Other limitations relate to sample size and data collection. It would be useful to recruit a larger sample size, allowing for robust multivariate data analysis. The current study used actigraphy with one‐half of the CAD participants and one‐half of the ICD participants due to logistic constraints. Using actigraphy for the entire sample cohort would aid the interpretation of findings by increasing statistical power. A final limitation involves inaccurate memory and selective recall biases that may operate when self‐report questionnaires are used. Some patients with insomnia have a tendency to focus on the worst experiences and to amplify their importance.
Conclusion
This study furthers our understanding of how sleep patterns relate to 2 groups of patients living with cardiac disease. The current study is the first to date to use actigraphy in objectively measuring sleep patterns in electrophysiology patients. The finding that CAD patients have shorter total sleep times per sleep‐diary data and poorer sleep efficiencies per actigraphy data highlights the potential importance of chest pain in factors that may influence sleep patterns in cardiac patients.
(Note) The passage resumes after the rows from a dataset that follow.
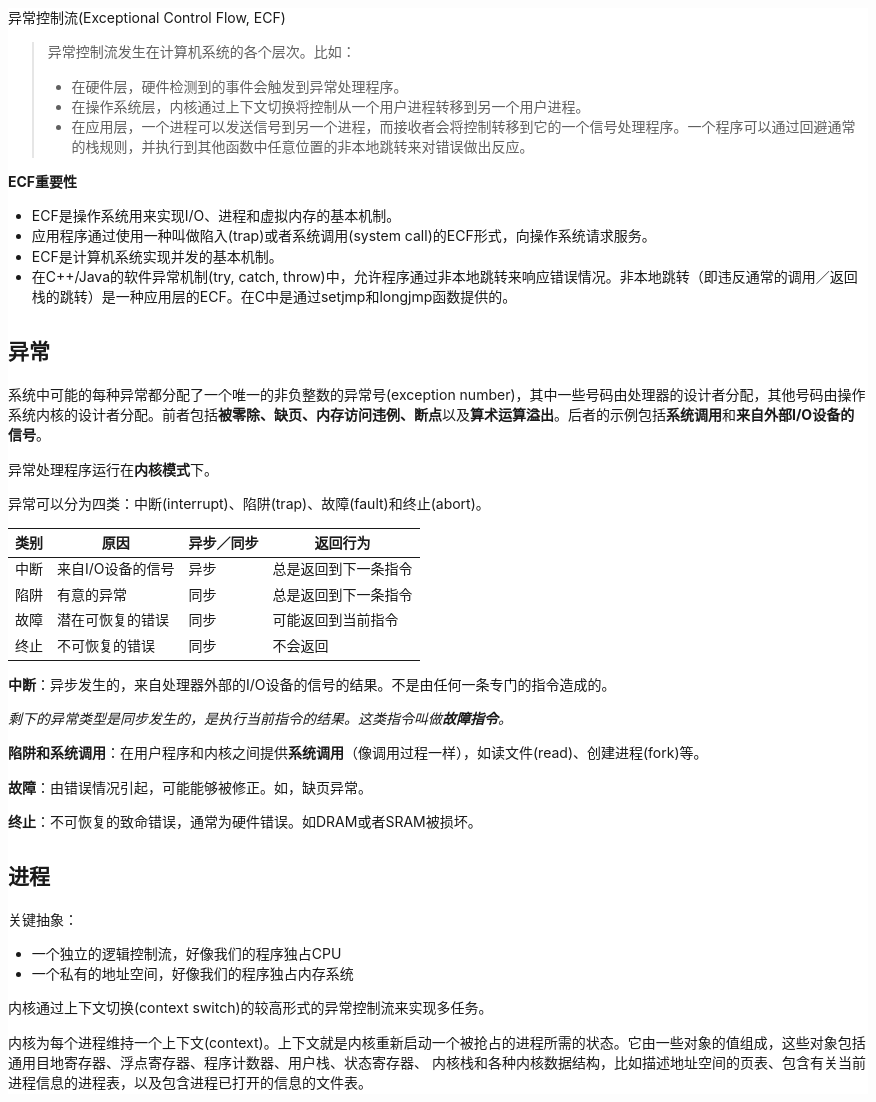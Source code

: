 异常控制流(Exceptional Control Flow, ECF)

> 异常控制流发生在计算机系统的各个层次。比如：
>
> - 在硬件层，硬件检测到的事件会触发到异常处理程序。
> - 在操作系统层，内核通过上下文切换将控制从一个用户进程转移到另一个用户进程。
> - 在应用层，一个进程可以发送信号到另一个进程，而接收者会将控制转移到它的一个信号处理程序。一个程序可以通过回避通常的栈规则，并执行到其他函数中任意位置的非本地跳转来对错误做出反应。

**ECF重要性**

- ECF是操作系统用来实现I/O、进程和虚拟内存的基本机制。
- 应用程序通过使用一种叫做陷入(trap)或者系统调用(system call)的ECF形式，向操作系统请求服务。
- ECF是计算机系统实现并发的基本机制。
- 在C++/Java的软件异常机制(try, catch, throw)中，允许程序通过非本地跳转来响应错误情况。非本地跳转（即违反通常的调用／返回栈的跳转）是一种应用层的ECF。在C中是通过setjmp和longjmp函数提供的。

## 异常

系统中可能的每种异常都分配了一个唯一的非负整数的异常号(exception number)，其中一些号码由处理器的设计者分配，其他号码由操作系统内核的设计者分配。前者包括**被零除、缺页、内存访问违例、断点**以及**算术运算溢出**。后者的示例包括**系统调用**和**来自外部I/O设备的信号**。

异常处理程序运行在**内核模式**下。

异常可以分为四类：中断(interrupt)、陷阱(trap)、故障(fault)和终止(abort)。

| 类别 | 原因              | 异步／同步 | 返回行为             |
| ---- | ----------------- | ---------- | -------------------- |
| 中断 | 来自I/O设备的信号 | 异步       | 总是返回到下一条指令 |
| 陷阱 | 有意的异常        | 同步       | 总是返回到下一条指令 |
| 故障 | 潜在可恢复的错误  | 同步       | 可能返回到当前指令   |
| 终止 | 不可恢复的错误    | 同步       | 不会返回             |

**中断**：异步发生的，来自处理器外部的I/O设备的信号的结果。不是由任何一条专门的指令造成的。

*剩下的异常类型是同步发生的，是执行当前指令的结果。这类指令叫做**故障指令**。*

**陷阱和系统调用**：在用户程序和内核之间提供**系统调用**（像调用过程一样），如读文件(read)、创建进程(fork)等。

**故障**：由错误情况引起，可能能够被修正。如，缺页异常。

**终止**：不可恢复的致命错误，通常为硬件错误。如DRAM或者SRAM被损坏。

## 进程

关键抽象：

- 一个独立的逻辑控制流，好像我们的程序独占CPU
- 一个私有的地址空间，好像我们的程序独占内存系统

内核通过上下文切换(context switch)的较高形式的异常控制流来实现多任务。

内核为每个进程维持一个上下文(context)。上下文就是内核重新启动一个被抢占的进程所需的状态。它由一些对象的值组成，这些对象包括通用目地寄存器、浮点寄存器、程序计数器、用户栈、状态寄存器、 内核栈和各种内核数据结构，比如描述地址空间的页表、包含有关当前进程信息的进程表，以及包含进程已打开的信息的文件表。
Given the degree of poor sleep in both the ICD and CAD samples in this study, sleep should be considered a salient aspect of the disease process in cardiology. Cognitive Behavioral Therapy for Insomnia (CBT‐I) is an empirically validated treatment that is currently being investigated for use with cardiac patients. Study results imply that both CAD and ICD patients could benefit from participation in CBT‐I.